Con la successiva sentenza n. 567 del 2010, tuttavìa, pur ribadendo il principio in precedenza espresso si è precisato in primo luogo che esso non incide sul diritto alla vita familiare del minore in riferimento alla relazione con il genitore straniero, che rientra nella previsione di cui al D.Lgs. n. 286 del 199, art. 30, comma 1, lett. d) e in secondo luogo, che la manifestazione di volontà a base della convivenza può essere resa dal rappresentante legale del minore. In tal modo resta fermo il presupposto della convivenza quale frutto di una scelta consapevole, ma si offre anche effettiva tutela all’interesse del minore quando la convivenza avvenga effettivamente con il medesimo, non in via meramente eventuale o incidentale, e sia davvero strumentale alla tutela di esigenze ed interessi del medesimo.
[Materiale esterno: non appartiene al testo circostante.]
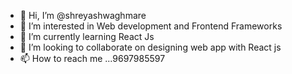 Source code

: - 👋 Hi, I’m @shreyashwaghmare
- 👀 I’m interested in Web development and Frontend Frameworks 
- 🌱 I’m currently learning React Js
- 💞️ I’m looking to collaborate on designing web app with React js
- 📫 How to reach me ...9697985597

<!---
shreyashwaghmare/shreyashwaghmare is a ✨ special ✨ repository because its `README.md` (this file) appears on your GitHub profile.
You can click the Preview link to take a look at your changes.
--->
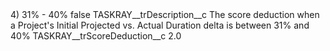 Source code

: <?xml version="1.0" encoding="UTF-8"?>
<CustomMetadata xmlns="http://soap.sforce.com/2006/04/metadata" xmlns:xsi="http://www.w3.org/2001/XMLSchema-instance" xmlns:xsd="http://www.w3.org/2001/XMLSchema">
    <label>4) 31% - 40%</label>
    <protected>false</protected>
    <values>
        <field>TASKRAY__trDescription__c</field>
        <value xsi:type="xsd:string">The score deduction when a Project&apos;s Initial Projected vs. Actual Duration delta is between 31% and 40%</value>
    </values>
    <values>
        <field>TASKRAY__trScoreDeduction__c</field>
        <value xsi:type="xsd:double">2.0</value>
    </values>
</CustomMetadata>
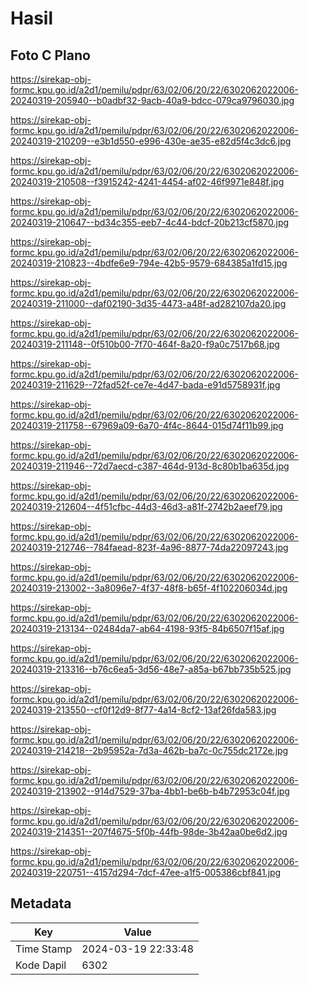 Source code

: # Hasil

## Foto C Plano

https://sirekap-obj-formc.kpu.go.id/a2d1/pemilu/pdpr/63/02/06/20/22/6302062022006-20240319-205940--b0adbf32-9acb-40a9-bdcc-079ca9796030.jpg

https://sirekap-obj-formc.kpu.go.id/a2d1/pemilu/pdpr/63/02/06/20/22/6302062022006-20240319-210209--e3b1d550-e996-430e-ae35-e82d5f4c3dc6.jpg

https://sirekap-obj-formc.kpu.go.id/a2d1/pemilu/pdpr/63/02/06/20/22/6302062022006-20240319-210508--f3915242-4241-4454-af02-46f9971e848f.jpg

https://sirekap-obj-formc.kpu.go.id/a2d1/pemilu/pdpr/63/02/06/20/22/6302062022006-20240319-210647--bd34c355-eeb7-4c44-bdcf-20b213cf5870.jpg

https://sirekap-obj-formc.kpu.go.id/a2d1/pemilu/pdpr/63/02/06/20/22/6302062022006-20240319-210823--4bdfe6e9-794e-42b5-9579-684385a1fd15.jpg

https://sirekap-obj-formc.kpu.go.id/a2d1/pemilu/pdpr/63/02/06/20/22/6302062022006-20240319-211000--daf02190-3d35-4473-a48f-ad282107da20.jpg

https://sirekap-obj-formc.kpu.go.id/a2d1/pemilu/pdpr/63/02/06/20/22/6302062022006-20240319-211148--0f510b00-7f70-464f-8a20-f9a0c7517b68.jpg

https://sirekap-obj-formc.kpu.go.id/a2d1/pemilu/pdpr/63/02/06/20/22/6302062022006-20240319-211629--72fad52f-ce7e-4d47-bada-e91d5758931f.jpg

https://sirekap-obj-formc.kpu.go.id/a2d1/pemilu/pdpr/63/02/06/20/22/6302062022006-20240319-211758--67969a09-6a70-4f4c-8644-015d74f11b99.jpg

https://sirekap-obj-formc.kpu.go.id/a2d1/pemilu/pdpr/63/02/06/20/22/6302062022006-20240319-211946--72d7aecd-c387-464d-913d-8c80b1ba635d.jpg

https://sirekap-obj-formc.kpu.go.id/a2d1/pemilu/pdpr/63/02/06/20/22/6302062022006-20240319-212604--4f51cfbc-44d3-46d3-a81f-2742b2aeef79.jpg

https://sirekap-obj-formc.kpu.go.id/a2d1/pemilu/pdpr/63/02/06/20/22/6302062022006-20240319-212746--784faead-823f-4a96-8877-74da22097243.jpg

https://sirekap-obj-formc.kpu.go.id/a2d1/pemilu/pdpr/63/02/06/20/22/6302062022006-20240319-213002--3a8096e7-4f37-48f8-b65f-4f102206034d.jpg

https://sirekap-obj-formc.kpu.go.id/a2d1/pemilu/pdpr/63/02/06/20/22/6302062022006-20240319-213134--02484da7-ab64-4198-93f5-84b6507f15af.jpg

https://sirekap-obj-formc.kpu.go.id/a2d1/pemilu/pdpr/63/02/06/20/22/6302062022006-20240319-213316--b76c6ea5-3d56-48e7-a85a-b67bb735b525.jpg

https://sirekap-obj-formc.kpu.go.id/a2d1/pemilu/pdpr/63/02/06/20/22/6302062022006-20240319-213550--cf0f12d9-8f77-4a14-8cf2-13af26fda583.jpg

https://sirekap-obj-formc.kpu.go.id/a2d1/pemilu/pdpr/63/02/06/20/22/6302062022006-20240319-214218--2b95952a-7d3a-462b-ba7c-0c755dc2172e.jpg

https://sirekap-obj-formc.kpu.go.id/a2d1/pemilu/pdpr/63/02/06/20/22/6302062022006-20240319-213902--914d7529-37ba-4bb1-be6b-b4b72953c04f.jpg

https://sirekap-obj-formc.kpu.go.id/a2d1/pemilu/pdpr/63/02/06/20/22/6302062022006-20240319-214351--207f4675-5f0b-44fb-98de-3b42aa0be6d2.jpg

https://sirekap-obj-formc.kpu.go.id/a2d1/pemilu/pdpr/63/02/06/20/22/6302062022006-20240319-220751--4157d294-7dcf-47ee-a1f5-005386cbf841.jpg


## Metadata

| Key        | Value               |
| ---------- | ------------------- |
| Time Stamp | 2024-03-19 22:33:48 |
| Kode Dapil | 6302                |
Non è pertanto necessario, nella specie, esaminare se le affermazioni della sentenza n. 15246/2006, alla luce dei rilievi della dottrina sulla necessità di ridimensionare la portata dell’incapacità negoziale di cui all’art. 2 c.c., con il riconoscimento della capacità del minore di compiere gli atti giuridici con i quali si esplicano i diritti fondamentali della persona e quelli inerenti la vita quotidiana e cioè la sua partecipazione alla vita di relazione, debbano essere riviste tenendo conto del complesso quadro normativo interno (esemplificativamente, con gli artt. 84, 147, 155, come modificato con la L. n. 54 del 2006 e art. 155 sexies introdotto con la stessa legge – nell’interpretazione data da cass. n. 22398/2009, 9094/2007, 6081/2006 secondo le quali il mancato ascolto del minore è causa di nullità del provvedimento che lo riguarda per violazione del principio del contraddittorio e del giusto processo artt. 165, 244, 250, 252, 264, 273, 284 c.c.; la L. n. 194 del 1978, art. 12; la L. n. 184 del 1984, artt. 7 e 25; con il D.P.R. n. 416 del 1974 e successive modificazioni sugli organi scolastici elettivi e il D.Lgs. n. 297 del 1994, art. 310, comma 4 sulla scelta riavvalersi o non dell’insegnamento della religione cattolica) internazionale (art. 12 della convenzione Onu sui diritti dell’infanzia del 20 novembre 1989, ratificata in Italia con L. 27 maggio 1991 n. 176; art. 3 della convenzione Europea sull’esercizio dei diritti del fanciullo approvata a Strasburgo il 25 gennaio 1996, ratificata dall’Italia con L. 20 marzo 2003 n. 77; art. 15 della convenzione di Lussemburgo del 20 maggio 1980 sul riconoscimento e l’esecuzione delle decisioni in materia ai affidamento dei minori e di ristabilimento dell’affidamento e art. 13 della convenzione de L’Aia 25 ottobre 1980 sulla sottrazione internazionale di minori, ratificate con L. 15 gennaio 1994 n. 64; art. 23 del regolamento Ce 2201/2003) che attribuisce rilevanza giuridica alle manifestazioni di volontà del minore relativamente alle decisioni che riguardano la sua vita affettiva e relazionale.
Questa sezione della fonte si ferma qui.